Task objective: Return all lines of the records that contain the word "TypeScript".

Information shown:
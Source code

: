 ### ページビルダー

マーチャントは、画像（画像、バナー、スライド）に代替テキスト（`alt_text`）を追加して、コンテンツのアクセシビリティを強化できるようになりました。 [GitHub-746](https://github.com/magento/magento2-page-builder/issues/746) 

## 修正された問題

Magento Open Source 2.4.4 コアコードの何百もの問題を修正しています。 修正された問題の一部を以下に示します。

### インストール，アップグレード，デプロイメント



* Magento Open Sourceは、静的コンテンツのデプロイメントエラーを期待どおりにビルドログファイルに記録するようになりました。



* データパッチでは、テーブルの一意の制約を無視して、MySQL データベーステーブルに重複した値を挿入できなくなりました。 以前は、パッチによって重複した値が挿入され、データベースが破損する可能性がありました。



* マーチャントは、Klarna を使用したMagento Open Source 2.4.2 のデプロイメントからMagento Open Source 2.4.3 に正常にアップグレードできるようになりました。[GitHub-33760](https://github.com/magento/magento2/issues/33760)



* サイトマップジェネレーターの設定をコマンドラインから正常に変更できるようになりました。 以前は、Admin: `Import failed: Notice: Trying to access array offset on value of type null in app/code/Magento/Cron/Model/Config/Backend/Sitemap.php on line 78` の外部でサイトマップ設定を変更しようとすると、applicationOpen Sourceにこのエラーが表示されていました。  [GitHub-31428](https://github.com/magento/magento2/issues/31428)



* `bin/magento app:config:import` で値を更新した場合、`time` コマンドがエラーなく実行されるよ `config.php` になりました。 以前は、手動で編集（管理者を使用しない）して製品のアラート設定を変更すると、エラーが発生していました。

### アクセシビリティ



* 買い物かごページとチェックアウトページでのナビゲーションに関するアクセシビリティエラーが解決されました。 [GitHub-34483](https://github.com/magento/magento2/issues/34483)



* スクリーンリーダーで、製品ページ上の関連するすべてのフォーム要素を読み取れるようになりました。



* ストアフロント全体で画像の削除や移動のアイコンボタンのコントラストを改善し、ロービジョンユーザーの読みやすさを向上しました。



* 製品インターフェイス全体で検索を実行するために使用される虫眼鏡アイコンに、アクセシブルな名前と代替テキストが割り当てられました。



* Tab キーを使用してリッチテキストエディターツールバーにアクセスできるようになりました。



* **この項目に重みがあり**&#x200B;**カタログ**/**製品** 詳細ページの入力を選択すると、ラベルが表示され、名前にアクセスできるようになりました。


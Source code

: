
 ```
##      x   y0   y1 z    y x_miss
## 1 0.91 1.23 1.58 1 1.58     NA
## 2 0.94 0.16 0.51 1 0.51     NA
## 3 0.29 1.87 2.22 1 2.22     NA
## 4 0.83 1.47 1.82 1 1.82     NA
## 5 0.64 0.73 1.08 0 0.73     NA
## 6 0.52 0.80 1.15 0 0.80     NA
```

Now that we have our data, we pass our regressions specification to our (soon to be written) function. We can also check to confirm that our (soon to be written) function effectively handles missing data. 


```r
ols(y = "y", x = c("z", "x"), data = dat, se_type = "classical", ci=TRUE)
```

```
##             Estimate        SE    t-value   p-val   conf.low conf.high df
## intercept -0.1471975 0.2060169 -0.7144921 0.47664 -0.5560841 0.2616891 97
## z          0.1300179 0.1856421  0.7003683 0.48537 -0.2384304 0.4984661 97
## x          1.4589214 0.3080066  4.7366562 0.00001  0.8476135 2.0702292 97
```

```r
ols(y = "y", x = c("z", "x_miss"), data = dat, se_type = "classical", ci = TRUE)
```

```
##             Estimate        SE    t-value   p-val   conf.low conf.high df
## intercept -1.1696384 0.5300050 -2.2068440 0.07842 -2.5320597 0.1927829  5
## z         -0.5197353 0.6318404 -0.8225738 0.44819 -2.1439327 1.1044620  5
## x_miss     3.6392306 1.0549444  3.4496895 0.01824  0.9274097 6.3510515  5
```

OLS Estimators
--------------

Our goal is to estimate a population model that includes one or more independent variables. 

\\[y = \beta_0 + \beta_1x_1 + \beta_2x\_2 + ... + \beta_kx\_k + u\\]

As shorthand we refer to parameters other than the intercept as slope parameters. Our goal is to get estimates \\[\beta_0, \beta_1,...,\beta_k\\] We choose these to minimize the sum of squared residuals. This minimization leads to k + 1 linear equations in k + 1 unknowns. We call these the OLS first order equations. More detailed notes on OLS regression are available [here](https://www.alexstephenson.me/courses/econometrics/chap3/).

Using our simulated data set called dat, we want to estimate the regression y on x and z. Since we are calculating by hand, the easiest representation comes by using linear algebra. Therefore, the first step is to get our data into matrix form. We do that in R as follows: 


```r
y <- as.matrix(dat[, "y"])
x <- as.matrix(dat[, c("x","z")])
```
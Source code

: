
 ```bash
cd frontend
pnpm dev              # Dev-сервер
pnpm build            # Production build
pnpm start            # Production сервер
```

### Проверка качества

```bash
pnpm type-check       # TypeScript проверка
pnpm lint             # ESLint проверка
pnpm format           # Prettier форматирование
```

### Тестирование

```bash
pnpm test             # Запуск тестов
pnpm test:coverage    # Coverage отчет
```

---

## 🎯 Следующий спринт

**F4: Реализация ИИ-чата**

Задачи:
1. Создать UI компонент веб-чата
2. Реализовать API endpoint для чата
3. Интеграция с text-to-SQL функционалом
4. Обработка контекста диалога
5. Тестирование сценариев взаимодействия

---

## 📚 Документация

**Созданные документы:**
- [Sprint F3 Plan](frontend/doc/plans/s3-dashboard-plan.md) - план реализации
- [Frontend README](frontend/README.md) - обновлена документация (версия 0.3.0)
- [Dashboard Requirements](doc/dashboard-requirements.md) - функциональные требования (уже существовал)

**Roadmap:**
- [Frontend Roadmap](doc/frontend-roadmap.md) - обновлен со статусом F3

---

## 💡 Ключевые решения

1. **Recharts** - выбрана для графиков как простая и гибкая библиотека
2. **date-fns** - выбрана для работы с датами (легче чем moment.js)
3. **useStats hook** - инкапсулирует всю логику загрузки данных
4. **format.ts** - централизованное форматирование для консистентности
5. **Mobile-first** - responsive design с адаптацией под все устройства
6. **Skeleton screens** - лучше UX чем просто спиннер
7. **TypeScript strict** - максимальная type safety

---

Result for this task:
pnpm type-check       # TypeScript проверка
7. **TypeScript strict** - максимальная type safety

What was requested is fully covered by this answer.